> _Material supplied_:
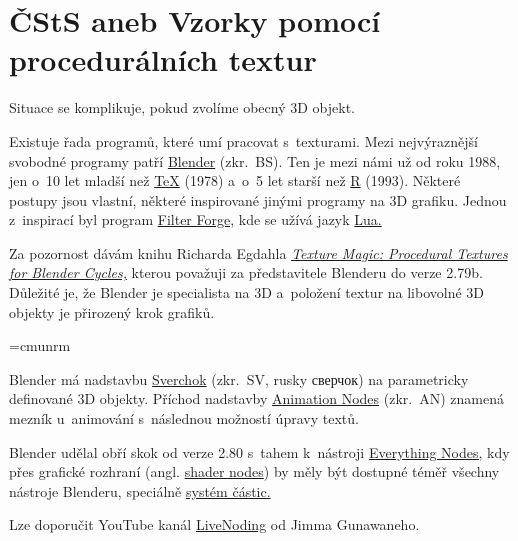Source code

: \section{ČStS aneb Vzorky pomocí procedurálních textur}

Situace se komplikuje, pokud zvolíme obecný 3D objekt.

Existuje řada programů, které umí pracovat s~texturami. Mezi nejvýraznější svobodné programy patří 
\href{https://www.blender.org/}{Blender} (zkr.~BS).
Ten je mezi námi už od roku 1988, jen o~10 let mladší než 
\href{http://tug.org/}{\TeX{}} (1978) a~o~5 let starší než 
\href{https://www.r-project.org/}{R} (1993). Některé postupy jsou vlastní, některé inspirované jinými programy na 3D grafiku.
Jednou z~inspirací byl program 
\href{https://filterforge.com/}{Filter Forge,} kde se užívá jazyk 
\href{https://www.lua.org/}{Lua.}

Za pozornost dávám knihu Richarda Egdahla 
\href{https://www.amazon.com/Texture-Magic-Procedural-Textures-Blender-ebook/dp/B01DI5KK44}{\emph{Texture Magic: Procedural Textures for Blender Cycles,}} 
kterou považuji za představitele Blenderu do verze 2.79b. Důležité je, že Blender je specialista na 3D a~položení textur na libovolné 3D objekty je přirozený krok grafiků. 

\font\rustina=cmunrm %

Blender má %
nadstavbu
\href{http://nikitron.cc.ua/sverchok_en.html}{Sverchok} (zkr.~SV, rusky {\rustina сверчок})
na parametricky definované 3D objekty. Příchod nadstavby 
\href{https://animation-nodes.com/}{Animation Nodes} (zkr.~AN) znamená mezník u~animování s~následnou možností úpravy textů.

Blender udělal obří skok od verze 2.80 s~tahem k~nástroji 
\href{https://wiki.blender.org/wiki/Source/Nodes/EverythingNodes}{Everything Nodes,} kdy přes grafické rozhraní (angl. 
\href{https://docs.blender.org/manual/en/latest/render/shader_nodes/index.html}{shader nodes}) by měly být dostupné téměř všechny nástroje Blenderu, speciálně 
\href{https://docs.blender.org/manual/en/latest/physics/particles/index.html}{systém částic.} 
%

Lze doporučit YouTube kanál 
\href{https://www.youtube.com/playlist?list=PLsbztkb4az9gVNKH1ai7Kxj37e7gZPD75}{LiveNoding} od Jimma Gunawaneho.



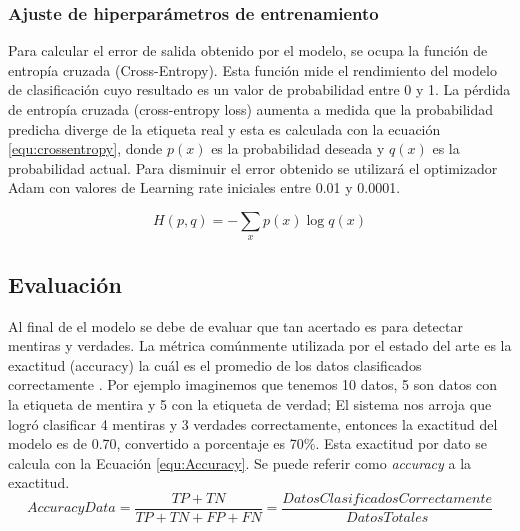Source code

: \begin{onehalfspacing}
\subsubsection{Ajuste de hiperparámetros de entrenamiento}
\label{sec:ajustehiperparametros}
Para calcular el error de salida obtenido por el modelo, se ocupa la función de entropía cruzada (Cross-Entropy). Esta función mide el rendimiento del modelo de clasificación cuyo resultado es un valor de probabilidad entre 0 y 1. La pérdida de entropía cruzada (cross-entropy loss) aumenta a medida que la probabilidad predicha diverge de la etiqueta real y esta es calculada con la ecuación \ref{equ:crossentropy}, donde $p(x)$ es la probabilidad deseada y $q(x)$ es la probabilidad actual. Para disminuir el error obtenido se utilizará el optimizador Adam con valores de Learning rate iniciales entre 0.01 y 0.0001.

\begin{equation}
\label{equ:crossentropy}
    H(p,q) = -\sum_{x}p(x)\log q(x)
\end{equation}



\subsection{Evaluación}
\label{sec:Evaluacion}

Al final de el modelo se debe de evaluar que tan acertado es para detectar mentiras y verdades. La métrica comúnmente utilizada por el estado del arte es la exactitud (accuracy) la cuál es el promedio de los datos clasificados correctamente \cite{Bond2006AccuracyJudgments,Vrij2000DetectingBehavior,Perez-Rosas2015VerbalDetection,KrishnamurthyADetection}. Por ejemplo imaginemos que tenemos 10 datos, 5 son datos con la etiqueta de mentira y 5 con la etiqueta de verdad; El sistema nos arroja que logró clasificar 4 mentiras y 3 verdades correctamente, entonces la exactitud del modelo es de 0.70, convertido a porcentaje es 70\%. Esta exactitud por dato se calcula con la Ecuación \ref{equ:Accuracy}. Se puede referir como \textit{accuracy} a la exactitud.\\

\begin{equation}
\label{equ:Accuracy}
    AccuracyData = \frac{TP+TN}{TP+TN+FP+FN} = \frac{DatosClasificadosCorrectamente}{DatosTotales}
\end{equation}\\



\end{onehalfspacing}
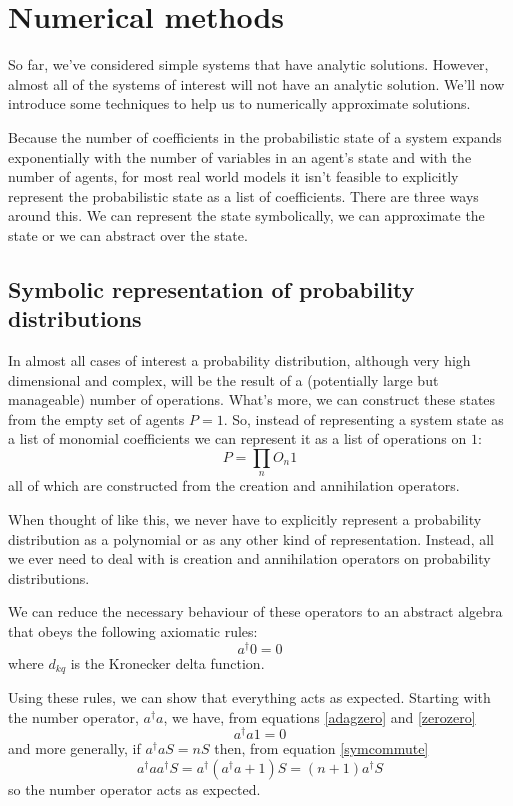 \documentclass[letterpaper,twocolumn,10pt]{article}
\begin{document}
\section{Numerical methods}

So far, we've considered simple systems that have analytic solutions. However, almost all of the systems of interest will not have an analytic solution. We'll now introduce some techniques to help us to numerically approximate solutions.

Because the number of coefficients in the probabilistic state of a system expands exponentially with the number of variables in an agent's state and with the number of agents, for most real world models it isn't feasible to explicitly represent the probabilistic state as a list of coefficients. There are three ways around this. We can represent the state symbolically, we can approximate the state or we can abstract over the state.

\subsection{Symbolic representation of probability distributions}

In almost all cases of interest a probability distribution, although very high dimensional and complex, will be the result of a (potentially large but manageable) number of operations. What's more, we can construct these states from the empty set of agents $P=1$. So, instead of representing a system state as a list of monomial coefficients we can represent it as a list of operations on $1$:
\[
P = \prod_n O_n1
\]
all of which are constructed from the creation and annihilation operators.

When thought of like this, we never have to explicitly represent a probability distribution as a polynomial or as any other kind of representation. Instead, all we ever need to deal with is creation and annihilation operators on probability distributions.

We can reduce the necessary behaviour of these operators to an abstract algebra that obeys the following axiomatic rules:
\begin{equation}
a^\dag 0 = 0
\label{zerozero}
\end{equation}
where $d_{kq}$ is the Kronecker delta function.

Using these rules, we can show that everything acts as expected. Starting with the number operator, $a^\dag a$, we have, from equations \ref{adagzero} and \ref{zerozero}
\[
a^\dag a 1 = 0
\]
and more generally, if $a^\dag a S = nS$ then, from equation \ref{symcommute}
\[
a^\dag a a^\dag S = a^\dag(a^\dag a +1)S = (n+1)a^\dag S
\]
so the number operator acts as expected.
\end{document}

> _Work instruction_: Retype all entries exactly, without the images.

> _Task answer_:
Source code

: \section{ČStS aneb Vzorky pomocí procedurálních textur}

Situace se komplikuje, pokud zvolíme obecný 3D objekt.

Existuje řada programů, které umí pracovat s~texturami. Mezi nejvýraznější svobodné programy patří 
\href{https://www.blender.org/}{Blender} (zkr.~BS).
Ten je mezi námi už od roku 1988, jen o~10 let mladší než 
\href{http://tug.org/}{\TeX{}} (1978) a~o~5 let starší než 
\href{https://www.r-project.org/}{R} (1993). Některé postupy jsou vlastní, některé inspirované jinými programy na 3D grafiku.
Jednou z~inspirací byl program 
\href{https://filterforge.com/}{Filter Forge,} kde se užívá jazyk 
\href{https://www.lua.org/}{Lua.}

Za pozornost dávám knihu Richarda Egdahla 
\href{https://www.amazon.com/Texture-Magic-Procedural-Textures-Blender-ebook/dp/B01DI5KK44}{\emph{Texture Magic: Procedural Textures for Blender Cycles,}} 
kterou považuji za představitele Blenderu do verze 2.79b. Důležité je, že Blender je specialista na 3D a~položení textur na libovolné 3D objekty je přirozený krok grafiků. 

\font\rustina=cmunrm %

Blender má %
nadstavbu
\href{http://nikitron.cc.ua/sverchok_en.html}{Sverchok} (zkr.~SV, rusky {\rustina сверчок})
na parametricky definované 3D objekty. Příchod nadstavby 
\href{https://animation-nodes.com/}{Animation Nodes} (zkr.~AN) znamená mezník u~animování s~následnou možností úpravy textů.

Blender udělal obří skok od verze 2.80 s~tahem k~nástroji 
\href{https://wiki.blender.org/wiki/Source/Nodes/EverythingNodes}{Everything Nodes,} kdy přes grafické rozhraní (angl. 
\href{https://docs.blender.org/manual/en/latest/render/shader_nodes/index.html}{shader nodes}) by měly být dostupné téměř všechny nástroje Blenderu, speciálně 
\href{https://docs.blender.org/manual/en/latest/physics/particles/index.html}{systém částic.} 
%

Lze doporučit YouTube kanál 
\href{https://www.youtube.com/playlist?list=PLsbztkb4az9gVNKH1ai7Kxj37e7gZPD75}{LiveNoding} od Jimma Gunawaneho.



Source code

: \begin{onehalfspacing}
\subsubsection{Ajuste de hiperparámetros de entrenamiento}
\label{sec:ajustehiperparametros}
Para calcular el error de salida obtenido por el modelo, se ocupa la función de entropía cruzada (Cross-Entropy). Esta función mide el rendimiento del modelo de clasificación cuyo resultado es un valor de probabilidad entre 0 y 1. La pérdida de entropía cruzada (cross-entropy loss) aumenta a medida que la probabilidad predicha diverge de la etiqueta real y esta es calculada con la ecuación \ref{equ:crossentropy}, donde $p(x)$ es la probabilidad deseada y $q(x)$ es la probabilidad actual. Para disminuir el error obtenido se utilizará el optimizador Adam con valores de Learning rate iniciales entre 0.01 y 0.0001.

\begin{equation}
\label{equ:crossentropy}
    H(p,q) = -\sum_{x}p(x)\log q(x)
\end{equation}



\subsection{Evaluación}
\label{sec:Evaluacion}

Al final de el modelo se debe de evaluar que tan acertado es para detectar mentiras y verdades. La métrica comúnmente utilizada por el estado del arte es la exactitud (accuracy) la cuál es el promedio de los datos clasificados correctamente \cite{Bond2006AccuracyJudgments,Vrij2000DetectingBehavior,Perez-Rosas2015VerbalDetection,KrishnamurthyADetection}. Por ejemplo imaginemos que tenemos 10 datos, 5 son datos con la etiqueta de mentira y 5 con la etiqueta de verdad; El sistema nos arroja que logró clasificar 4 mentiras y 3 verdades correctamente, entonces la exactitud del modelo es de 0.70, convertido a porcentaje es 70\%. Esta exactitud por dato se calcula con la Ecuación \ref{equ:Accuracy}. Se puede referir como \textit{accuracy} a la exactitud.\\

\begin{equation}
\label{equ:Accuracy}
    AccuracyData = \frac{TP+TN}{TP+TN+FP+FN} = \frac{DatosClasificadosCorrectamente}{DatosTotales}
\end{equation}\\



\end{onehalfspacing}
 \documentclass[letterpaper,twocolumn,10pt]{article}
\begin{document}
\section{Numerical methods}

So far, we've considered simple systems that have analytic solutions. However, almost all of the systems of interest will not have an analytic solution. We'll now introduce some techniques to help us to numerically approximate solutions.

Because the number of coefficients in the probabilistic state of a system expands exponentially with the number of variables in an agent's state and with the number of agents, for most real world models it isn't feasible to explicitly represent the probabilistic state as a list of coefficients. There are three ways around this. We can represent the state symbolically, we can approximate the state or we can abstract over the state.

\subsection{Symbolic representation of probability distributions}

In almost all cases of interest a probability distribution, although very high dimensional and complex, will be the result of a (potentially large but manageable) number of operations. What's more, we can construct these states from the empty set of agents $P=1$. So, instead of representing a system state as a list of monomial coefficients we can represent it as a list of operations on $1$:
\[
P = \prod_n O_n1
\]
all of which are constructed from the creation and annihilation operators.

When thought of like this, we never have to explicitly represent a probability distribution as a polynomial or as any other kind of representation. Instead, all we ever need to deal with is creation and annihilation operators on probability distributions.

We can reduce the necessary behaviour of these operators to an abstract algebra that obeys the following axiomatic rules:
\begin{equation}
a^\dag 0 = 0
\label{zerozero}
\end{equation}
where $d_{kq}$ is the Kronecker delta function.

Using these rules, we can show that everything acts as expected. Starting with the number operator, $a^\dag a$, we have, from equations \ref{adagzero} and \ref{zerozero}
\[
a^\dag a 1 = 0
\]
and more generally, if $a^\dag a S = nS$ then, from equation \ref{symcommute}
\[
a^\dag a a^\dag S = a^\dag(a^\dag a +1)S = (n+1)a^\dag S
\]
so the number operator acts as expected.
\end{document}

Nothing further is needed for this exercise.